Earlier this week, "It's the Great Pumpkin, Charlie Brown" was on & I loved every moment. Then began the seasonal descent into madness culminating on Dia de los Muertos, which I love just as much. I used to think the bible-South did not really observe Hallowe'en but I have learned it is like the seasons: it is subtle, but the change is there.
I reminisce about the drag queen parades of my young adulthood with the fondness usually reserved for Louisa May Alcott/Currier & Ives ice skating memoirs. O' callow youth, ba-blah, ba-blah. I am so fond of drag parades that I am always disappointed that drag races will not include the same cast of characters. I never thought they would, but still I can dream...
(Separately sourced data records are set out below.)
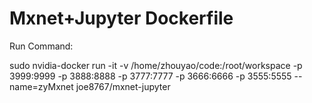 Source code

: # Mxnet+Jupyter Dockerfile

Run Command:


sudo nvidia-docker run -it -v /home/zhouyao/code:/root/workspace -p 3999:9999 -p 3888:8888 -p 3777:7777 -p 3666:6666 -p 3555:5555 --name=zyMxnet joe8767/mxnet-jupyter
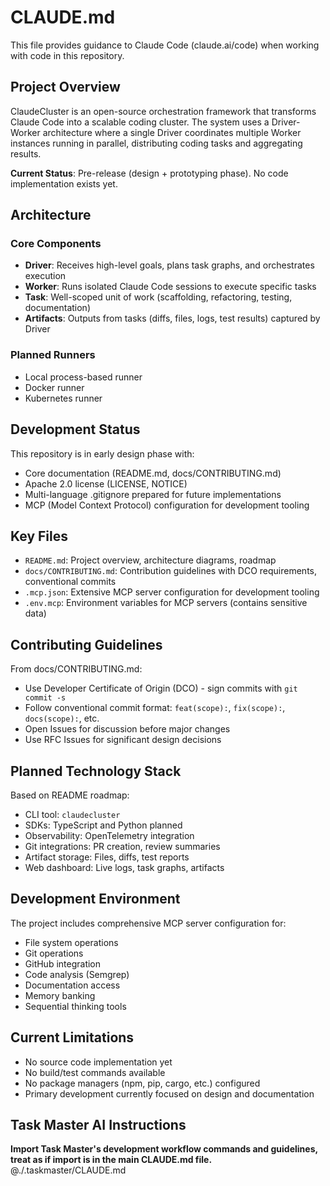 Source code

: # CLAUDE.md

This file provides guidance to Claude Code (claude.ai/code) when working with code in this repository.

## Project Overview

ClaudeCluster is an open-source orchestration framework that transforms Claude Code into a scalable coding cluster. The system uses a Driver-Worker architecture where a single Driver coordinates multiple Worker instances running in parallel, distributing coding tasks and aggregating results.

**Current Status**: Pre-release (design + prototyping phase). No code implementation exists yet.

## Architecture

### Core Components

- **Driver**: Receives high-level goals, plans task graphs, and orchestrates execution
- **Worker**: Runs isolated Claude Code sessions to execute specific tasks
- **Task**: Well-scoped unit of work (scaffolding, refactoring, testing, documentation)
- **Artifacts**: Outputs from tasks (diffs, files, logs, test results) captured by Driver

### Planned Runners

- Local process-based runner
- Docker runner
- Kubernetes runner

## Development Status

This repository is in early design phase with:

- Core documentation (README.md, docs/CONTRIBUTING.md)
- Apache 2.0 license (LICENSE, NOTICE)
- Multi-language .gitignore prepared for future implementations
- MCP (Model Context Protocol) configuration for development tooling

## Key Files

- `README.md`: Project overview, architecture diagrams, roadmap
- `docs/CONTRIBUTING.md`: Contribution guidelines with DCO requirements, conventional commits
- `.mcp.json`: Extensive MCP server configuration for development tooling
- `.env.mcp`: Environment variables for MCP servers (contains sensitive data)

## Contributing Guidelines

From docs/CONTRIBUTING.md:

- Use Developer Certificate of Origin (DCO) - sign commits with `git commit -s`
- Follow conventional commit format: `feat(scope):`, `fix(scope):`, `docs(scope):`, etc.
- Open Issues for discussion before major changes
- Use RFC Issues for significant design decisions

## Planned Technology Stack

Based on README roadmap:

- CLI tool: `claudecluster`
- SDKs: TypeScript and Python planned
- Observability: OpenTelemetry integration
- Git integrations: PR creation, review summaries
- Artifact storage: Files, diffs, test reports
- Web dashboard: Live logs, task graphs, artifacts

## Development Environment

The project includes comprehensive MCP server configuration for:

- File system operations
- Git operations
- GitHub integration
- Code analysis (Semgrep)
- Documentation access
- Memory banking
- Sequential thinking tools

## Current Limitations

- No source code implementation yet
- No build/test commands available
- No package managers (npm, pip, cargo, etc.) configured
- Primary development currently focused on design and documentation

## Task Master AI Instructions

**Import Task Master's development workflow commands and guidelines, treat as if import is in the main CLAUDE.md file.**
@./.taskmaster/CLAUDE.md

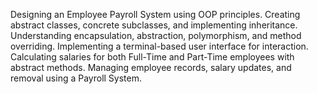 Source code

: Designing an Employee Payroll System using OOP principles.
Creating abstract classes, concrete subclasses, and implementing inheritance.
Understanding encapsulation, abstraction, polymorphism, and method overriding.
Implementing a terminal-based user interface for interaction.
Calculating salaries for both Full-Time and Part-Time employees with abstract methods.
Managing employee records, salary updates, and removal using a Payroll System.
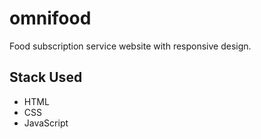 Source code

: # omnifood
Food subscription service website with responsive design.

## Stack Used
* HTML
* CSS
* JavaScript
The earlier Hallowe'ens of my memory are blissful & free, when packs of costumed children roamed the neighborhoods & hardly a prank was played. The great apple-razor/poisoned candy hoaxes were not yet upon us. It was indeed a Golden Age.
& then there is a gap. Not having children (& not being a drag queen) I more-or-less lost track of this holiday for many years. Right up until the year after we moved here. That year, Hallowe'en fell on a Sunday (as it did again, 5 years later). For those of you that missed it, there was, I swear to G*d, a movement to trick or treat on Saturday instead so as not to sully the sabbath with this pagan ritual. Oy. Now that I think about it, I am not sure why football is permitted on Sunday. After all it a sanitized re-enactment of brute force acquiring territory through the carrying of a symbolic pig skin. But that is probably just me being difficult.
At around the same time, I discovered Frida Kahlo. Not that she was missing. Or that I had not ever heard of her or seen her work before. But something fell into place & I found my inner Frida. Every year, I take this reminder to enjoy these last flowers of the year, wear every outlandish article of clothing I own all at once & generally stop worrying about what other people think. I have decided against taking up smoking though. & I think I will try to avoid divorcing A just to marry him again.